When I was a kid, you could answer my mom back one day and she'd laugh and tell you she was pleased you could stand up for yourself. Next day, you could say the same thing and get walloped for it. And there was never any clue to which way she'd go. This applied not only to giving her back talk, but to most other things, too. It meant I spent a lot of my time walking on eggshells.

It also meant I had no idea what was and wasn't allowed -- it seemed to be decided on some kind of secret lottery basis that I wasn't privy to. So there was little point in regulating my behavior. After all, I might get into trouble, but then again I might not. It generally seemed worth the risk -- certainly to me.

Your kids are just the same. They need to know what is and isn't acceptable. And they judge that by what was and wasn't okay yesterday and the day before. If they're not getting a consistent message, they're clueless as to how they have to behave, and those all important boundaries aren't being properly maintained. That means the kids feel confused, insecure, and perhaps even unloved.

I'll tell you the toughest thing about this Rule: It means that a lot of the time, you can't break the rules even when you want to. It's just not fair on the kids. If you've decided that you don't allow the kids to sleep in your bed with you, you have to stick to it (unless you're prepared to change the rule permanently).
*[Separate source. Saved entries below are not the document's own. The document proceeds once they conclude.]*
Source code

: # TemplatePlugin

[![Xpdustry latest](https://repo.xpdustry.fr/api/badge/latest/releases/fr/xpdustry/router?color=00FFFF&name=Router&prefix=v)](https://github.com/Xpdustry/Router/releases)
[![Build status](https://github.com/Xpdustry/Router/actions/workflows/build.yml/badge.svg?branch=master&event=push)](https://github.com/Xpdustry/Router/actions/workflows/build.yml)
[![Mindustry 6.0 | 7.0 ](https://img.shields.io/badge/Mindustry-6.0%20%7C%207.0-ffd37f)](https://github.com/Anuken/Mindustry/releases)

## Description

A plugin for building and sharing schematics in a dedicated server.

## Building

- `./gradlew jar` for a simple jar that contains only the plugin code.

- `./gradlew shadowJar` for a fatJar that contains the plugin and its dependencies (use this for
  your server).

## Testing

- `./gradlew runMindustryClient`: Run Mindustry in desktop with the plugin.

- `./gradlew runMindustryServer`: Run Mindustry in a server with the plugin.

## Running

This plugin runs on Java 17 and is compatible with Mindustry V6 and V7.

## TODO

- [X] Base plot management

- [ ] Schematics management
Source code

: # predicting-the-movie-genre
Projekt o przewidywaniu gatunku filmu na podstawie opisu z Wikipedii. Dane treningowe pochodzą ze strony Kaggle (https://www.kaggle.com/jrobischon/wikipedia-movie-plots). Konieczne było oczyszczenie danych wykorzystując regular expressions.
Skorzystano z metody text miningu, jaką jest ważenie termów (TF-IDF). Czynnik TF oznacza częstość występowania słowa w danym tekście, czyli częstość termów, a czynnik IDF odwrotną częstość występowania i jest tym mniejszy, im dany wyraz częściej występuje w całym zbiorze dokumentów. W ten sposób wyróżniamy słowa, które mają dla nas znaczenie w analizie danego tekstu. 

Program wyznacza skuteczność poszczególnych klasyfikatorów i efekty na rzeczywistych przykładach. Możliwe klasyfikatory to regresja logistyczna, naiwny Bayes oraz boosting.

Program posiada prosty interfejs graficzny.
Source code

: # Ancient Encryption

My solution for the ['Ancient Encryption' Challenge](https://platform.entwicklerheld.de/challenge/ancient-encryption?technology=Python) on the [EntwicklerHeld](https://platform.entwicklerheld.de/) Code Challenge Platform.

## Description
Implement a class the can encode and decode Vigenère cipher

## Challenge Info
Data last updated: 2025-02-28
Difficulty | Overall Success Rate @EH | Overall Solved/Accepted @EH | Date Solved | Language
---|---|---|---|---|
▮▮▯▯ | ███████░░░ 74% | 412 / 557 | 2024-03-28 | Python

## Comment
Just because your little one was a bit sad about something today, and they're so warm and snuggly and smelling of bathtime, and you're feeling a bit down yourself anyway…no, no, no! Stop right there! Let them into your bed once and it will be ten times harder to say no to them next time, and they won't understand why. Say no now (softly and with an extra hug) and you're only being cruel to be kind (to yourself as well as them).

Next: Focus on the Problem, Not the Person

More on: Discipline Strategies

From The Rules of Parenting Copyright © 2008, FT Press. Used by permission of FT Press, and Pearson Education. All rights reserved.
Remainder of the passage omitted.